Analysis: Reaction to the Results

The court firmly established that ID was a religious doctrine, and thus could not be taught in public schools. This finding was primarily centered upon the history of the ID movement and its previous history regarding creationist science.

The court also firmly established that ID was not, in any way, science, and that the definition of science would need to change to allow the supernatural causation that ID requires.

Of note: "it is additionally important to note that ID has failed to gain acceptance in the scientific community, it has not generated peer-reviewed publications, nor has it been the subject of testing and research."

The court is establishing that a communal acceptance is important for support for a scientific theory, similar to arguments put forth by John Tyndall's Double Boundary Work. The court is also establishing that the nature of peer-reviewed publications is fundamental to the progress of science, and that testing and research is necessary for supporting a scientific theory. Latour would probably argue that our labs, our methods, and our scientific structure should be analyzed and argued, let alone the nature of scientific inquiry, but that may have been beyond the scope of this case.

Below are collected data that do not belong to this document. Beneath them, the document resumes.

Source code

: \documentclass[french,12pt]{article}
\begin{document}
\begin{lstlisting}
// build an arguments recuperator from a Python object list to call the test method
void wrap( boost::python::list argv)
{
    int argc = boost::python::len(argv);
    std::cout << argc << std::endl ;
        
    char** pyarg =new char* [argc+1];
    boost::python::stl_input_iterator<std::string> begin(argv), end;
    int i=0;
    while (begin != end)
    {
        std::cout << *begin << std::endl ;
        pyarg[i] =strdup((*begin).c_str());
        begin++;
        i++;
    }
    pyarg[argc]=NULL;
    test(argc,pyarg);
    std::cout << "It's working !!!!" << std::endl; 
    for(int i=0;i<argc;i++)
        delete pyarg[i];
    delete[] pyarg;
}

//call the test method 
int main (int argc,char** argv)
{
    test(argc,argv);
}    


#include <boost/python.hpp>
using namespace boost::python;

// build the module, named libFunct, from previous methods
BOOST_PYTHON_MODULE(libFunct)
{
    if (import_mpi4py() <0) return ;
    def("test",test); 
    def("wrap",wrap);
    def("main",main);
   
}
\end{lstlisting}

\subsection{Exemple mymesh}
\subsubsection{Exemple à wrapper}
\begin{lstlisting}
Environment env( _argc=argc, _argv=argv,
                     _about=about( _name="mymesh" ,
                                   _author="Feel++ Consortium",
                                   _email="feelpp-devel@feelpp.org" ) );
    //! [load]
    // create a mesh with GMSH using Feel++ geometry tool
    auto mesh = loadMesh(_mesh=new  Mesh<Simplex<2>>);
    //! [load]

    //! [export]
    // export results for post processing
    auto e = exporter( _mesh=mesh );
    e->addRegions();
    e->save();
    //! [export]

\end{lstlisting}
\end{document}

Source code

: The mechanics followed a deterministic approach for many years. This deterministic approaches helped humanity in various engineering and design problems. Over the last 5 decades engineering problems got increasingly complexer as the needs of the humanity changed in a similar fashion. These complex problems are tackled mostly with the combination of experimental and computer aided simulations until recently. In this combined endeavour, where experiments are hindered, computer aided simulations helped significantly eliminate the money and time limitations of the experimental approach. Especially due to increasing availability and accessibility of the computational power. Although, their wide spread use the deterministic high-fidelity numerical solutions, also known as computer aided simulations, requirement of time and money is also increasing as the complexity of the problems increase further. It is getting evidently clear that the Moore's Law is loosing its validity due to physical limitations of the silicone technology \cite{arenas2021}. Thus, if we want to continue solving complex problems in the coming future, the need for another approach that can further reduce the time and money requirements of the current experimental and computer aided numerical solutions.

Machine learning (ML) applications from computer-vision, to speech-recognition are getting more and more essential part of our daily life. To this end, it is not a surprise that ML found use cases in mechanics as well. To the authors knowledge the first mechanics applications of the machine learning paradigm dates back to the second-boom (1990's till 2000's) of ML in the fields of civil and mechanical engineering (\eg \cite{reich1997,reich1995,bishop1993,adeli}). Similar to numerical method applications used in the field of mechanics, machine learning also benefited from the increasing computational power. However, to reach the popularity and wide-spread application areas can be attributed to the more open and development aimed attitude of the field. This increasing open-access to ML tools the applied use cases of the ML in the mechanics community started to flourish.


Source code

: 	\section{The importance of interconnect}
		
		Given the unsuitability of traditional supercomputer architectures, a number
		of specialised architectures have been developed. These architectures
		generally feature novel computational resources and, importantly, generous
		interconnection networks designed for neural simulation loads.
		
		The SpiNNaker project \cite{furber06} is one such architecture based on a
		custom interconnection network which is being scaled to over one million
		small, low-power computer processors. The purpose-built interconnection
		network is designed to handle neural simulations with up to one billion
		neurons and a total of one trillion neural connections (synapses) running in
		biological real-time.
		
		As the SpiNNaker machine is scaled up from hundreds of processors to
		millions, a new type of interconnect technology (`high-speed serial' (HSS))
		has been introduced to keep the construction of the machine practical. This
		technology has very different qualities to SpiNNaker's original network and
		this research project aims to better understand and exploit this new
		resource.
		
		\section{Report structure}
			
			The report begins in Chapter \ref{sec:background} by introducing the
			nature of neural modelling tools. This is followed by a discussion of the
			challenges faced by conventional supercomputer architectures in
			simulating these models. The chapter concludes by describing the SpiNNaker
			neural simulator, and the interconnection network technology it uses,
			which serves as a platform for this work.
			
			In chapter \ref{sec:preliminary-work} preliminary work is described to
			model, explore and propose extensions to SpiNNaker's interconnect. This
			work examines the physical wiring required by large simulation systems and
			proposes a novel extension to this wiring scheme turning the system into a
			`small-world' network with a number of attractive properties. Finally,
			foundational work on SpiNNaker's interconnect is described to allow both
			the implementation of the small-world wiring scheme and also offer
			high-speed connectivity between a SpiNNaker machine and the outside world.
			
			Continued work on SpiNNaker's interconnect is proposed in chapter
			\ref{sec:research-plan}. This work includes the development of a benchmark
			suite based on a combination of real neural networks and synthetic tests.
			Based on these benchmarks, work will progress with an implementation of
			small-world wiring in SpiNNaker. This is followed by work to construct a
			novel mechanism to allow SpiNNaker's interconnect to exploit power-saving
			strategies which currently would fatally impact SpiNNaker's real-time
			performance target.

The ACLU posits that "intelligent design, which cannot be tested by any scientific method...is inherently a religious argument that falls outside the realm of science." Once again, the definition of what science is and isn't, a thought pattern that can be explored through the application of Latour and his contemporaries. Latour would probably argue that the act of science is a black box unto itself, and that this case may have opened it, and promptly shut it after discovering that all the pieces were, in fact, in order. In this trial, we have gone far, far upstream into the arguments for evolution, in fact, into the arguments for religious theory versus scientific theory, for spiritual explanations versus natural and observable explanations. There is no further upstream we could go in this argument other than questioning our very observations and senses.

The Thomas Moore Law Center seeks to minimize the damage from the ruling, and takes a downstream approach to their response. Arguing that there are flaws in the theory of evolution, and that ID answers those flaws, they minimize the upstream scientific arguments that are not in their favor. Additionally, they argue that the law itself is insufficient and improperly applied, thus seeking to open up another black box.